Sensitive Data of Healthcare and Airline Companies found in Argentina and Malaysia

Researchers at Finjan have recently discovered 500 megabytes of confidential data on servers located in Argentina and Malaysia. The private records contained Citrix single sign-on credentials for accessing patient and financial data at a major U.S. hospital and major healthcare organization and also credentials for accessing a large U.S. airline carrier’s passenger and cargo lists, flight schedules, security measures, and financial data.

According to DarkReading quoting Yuval Ben-Itzhak, CTO of Finjan, the Finjan research findings shows criminals are shifting focus to different data that they can easily steal and effectively sell to the highest bidder.

“It’s supply and demand. The fact is these people are now going after data that’s different from [the standard] credit card and SSN,” Ben-Itzhak says. “A year ago, a [stolen] credit card was $100. Now you can get one for $10-$20 a card.”

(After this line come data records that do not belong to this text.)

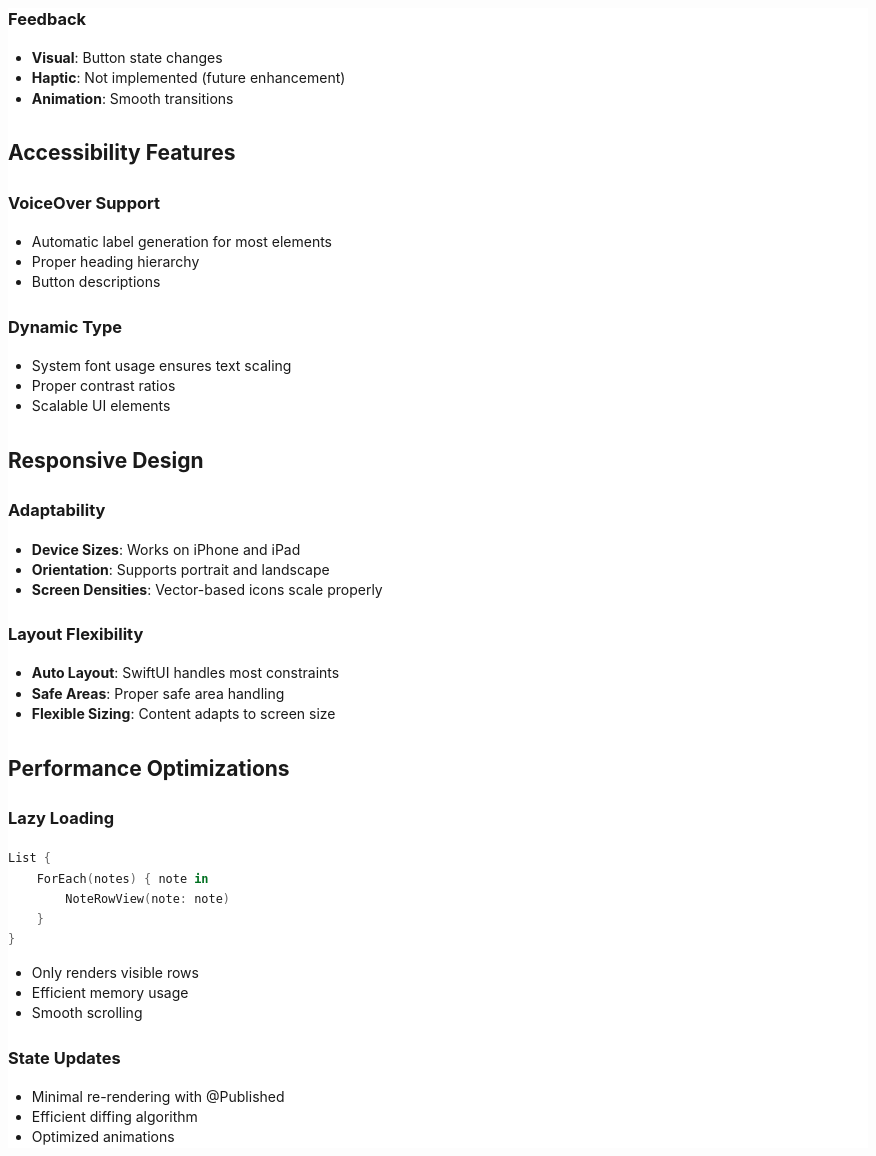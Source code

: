 ### Feedback
- **Visual**: Button state changes
- **Haptic**: Not implemented (future enhancement)
- **Animation**: Smooth transitions

## Accessibility Features

### VoiceOver Support
- Automatic label generation for most elements
- Proper heading hierarchy
- Button descriptions

### Dynamic Type
- System font usage ensures text scaling
- Proper contrast ratios
- Scalable UI elements

## Responsive Design

### Adaptability
- **Device Sizes**: Works on iPhone and iPad
- **Orientation**: Supports portrait and landscape
- **Screen Densities**: Vector-based icons scale properly

### Layout Flexibility
- **Auto Layout**: SwiftUI handles most constraints
- **Safe Areas**: Proper safe area handling
- **Flexible Sizing**: Content adapts to screen size

## Performance Optimizations

### Lazy Loading
```swift
List {
    ForEach(notes) { note in
        NoteRowView(note: note)
    }
}
```
- Only renders visible rows
- Efficient memory usage
- Smooth scrolling

### State Updates
- Minimal re-rendering with @Published
- Efficient diffing algorithm
- Optimized animations
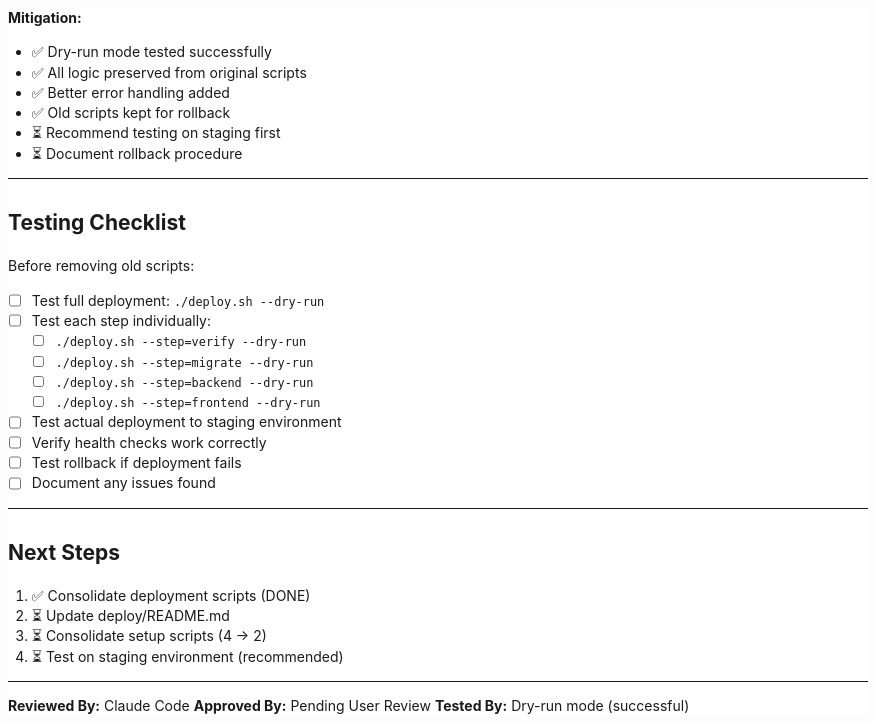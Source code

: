 **Mitigation:**
- ✅ Dry-run mode tested successfully
- ✅ All logic preserved from original scripts
- ✅ Better error handling added
- ✅ Old scripts kept for rollback
- ⏳ Recommend testing on staging first
- ⏳ Document rollback procedure

---

## Testing Checklist

Before removing old scripts:
- [ ] Test full deployment: `./deploy.sh --dry-run`
- [ ] Test each step individually:
  - [ ] `./deploy.sh --step=verify --dry-run`
  - [ ] `./deploy.sh --step=migrate --dry-run`
  - [ ] `./deploy.sh --step=backend --dry-run`
  - [ ] `./deploy.sh --step=frontend --dry-run`
- [ ] Test actual deployment to staging environment
- [ ] Verify health checks work correctly
- [ ] Test rollback if deployment fails
- [ ] Document any issues found

---

## Next Steps

1. ✅ Consolidate deployment scripts (DONE)
2. ⏳ Update deploy/README.md
3. ⏳ Consolidate setup scripts (4 → 2)
4. ⏳ Test on staging environment (recommended)

---

**Reviewed By:** Claude Code
**Approved By:** Pending User Review
**Tested By:** Dry-run mode (successful)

But that doesn’t mean cybercriminals still aren’t pilfering credit card data, other security experts argue. “I don’t think there is a shift in cybercriminals stealing data other than credit card numbers. The stolen data from popular and mainstream Trojans is mainly grabbed via keylogging — everything is captured, [and] then the wheat is separated from the chaff,” says Guillaume Lovet, senior manager for Fortinet’s Threat Response Team.